И повесил на худые плечи Ульяны свой тяжелый пиджак с позвякивающей металлической грудью.
Меж тем Тоня все не могла заснуть, хотела дождаться матери. Вера с ней замучилась и даже на нее прикрикнула. Остальные дети уже спали, а Тоня все ворочалась, поднимала голову и глядела в окно.
– Спи, – прикрикнула тетя Вера, – мать твоя тоже человек, погулять хочет. Она не скоро придет.
Однако вернулась Ульяна, к радости Тони, через какие-нибудь полчаса.
– Ты чего? – тревожно спросила Вера.
– Ничего, – ответила Ульяна и добавила тихо: – Не люблю, когда у мужика борода водкой воняет.
– Э-эх, – сказала Вера, – только мое платье студнем забрызгала. Вон пятно, теперь не отстираешь.

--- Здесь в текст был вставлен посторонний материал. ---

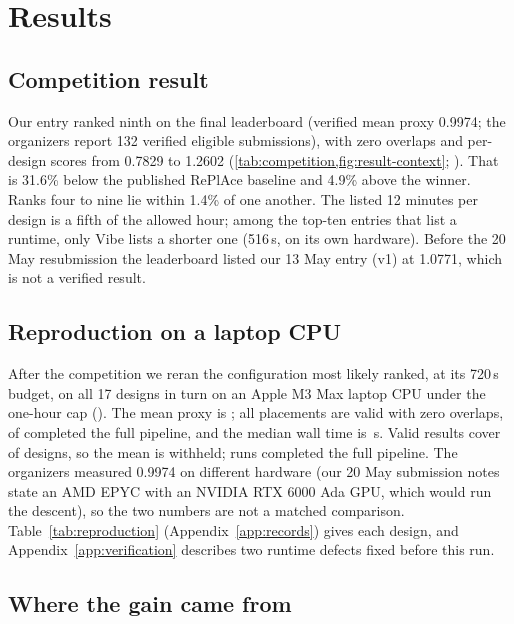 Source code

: \section{Results}\label{sec:results}

\subsection{Competition result}\label{sec:competition}

Our entry ranked ninth on the final leaderboard (verified mean proxy 0.9974; the
organizers report 132 verified eligible submissions), with zero overlaps and
per-design scores from 0.7829 to 1.2602 (\cref{tab:competition,fig:result-context};
\official). That is 31.6\% below the published RePlAce baseline
\citep{cheng2025updated} and 4.9\% above the winner. Ranks four to nine lie within
1.4\% of one another. The listed 12 minutes per design is a fifth of the allowed hour;
among the top-ten entries that list a runtime, only Vibe lists a shorter one (516\,s,
on its own hardware). Before the 20 May resubmission the leaderboard listed our 13 May
entry (v1) at 1.0771, which is not a verified result.



\subsection{Reproduction on a laptop CPU}\label{sec:reproduction}

After the competition we reran the configuration most likely ranked, at its 720\,s
budget, on all 17 designs in turn on an Apple M3 Max laptop CPU under the one-hour cap
(\reproduction). \ifReproComplete The mean proxy is \ReproMean{}; all \ReproValid{}
placements are valid with zero overlaps, \ReproCompleted{} of \ReproDesigns{}
completed the full pipeline, and the median wall time is \ReproWallMedian\,s.\else
Valid results cover \ReproValid{} of \ReproDesigns{} designs, so the mean is
withheld; \ReproCompleted{} runs completed the full pipeline.\fi{} The organizers
measured 0.9974 on different hardware (our 20 May submission notes state an AMD EPYC
with an NVIDIA RTX 6000 Ada GPU, which would run the descent), so the two numbers are
not a matched comparison. Table~\ref{tab:reproduction} (Appendix~\ref{app:records})
gives each design, and Appendix~\ref{app:verification} describes two runtime defects
fixed before this run.

\subsection{Where the gain came from}\label{sec:gain}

– Это Лука Лукич забрызгал, когда за мной ухаживал, – ответила Ульяна.
И больше о Луке Лукиче разговора не было. Утром Вера ушла на покос сердитая, не попрощавшись, а Никита, у которого был отгул, отвел Ульяну с детьми на полустанок и купил им билет на поезд. Так, на поезде, уже без всякой усталости, быстро и удобно приехали они назад, на свою улицу Красных Зорь.
3
Улица Красных Зорь осенью непроходима. Ноги не вытащишь. А вытащишь – калошу в грязи оставишь. Осень для Тони – худшая пора. Этой же осенью совсем худо: старые калоши порвались, а на новые мама Ульяна деньги не заработала. Получила Ульяна аванс, сели они с Тоней за стол деньги раскладывать: на то, на сё, на то, на сё и на еду отдельно. А на новые калоши не получается.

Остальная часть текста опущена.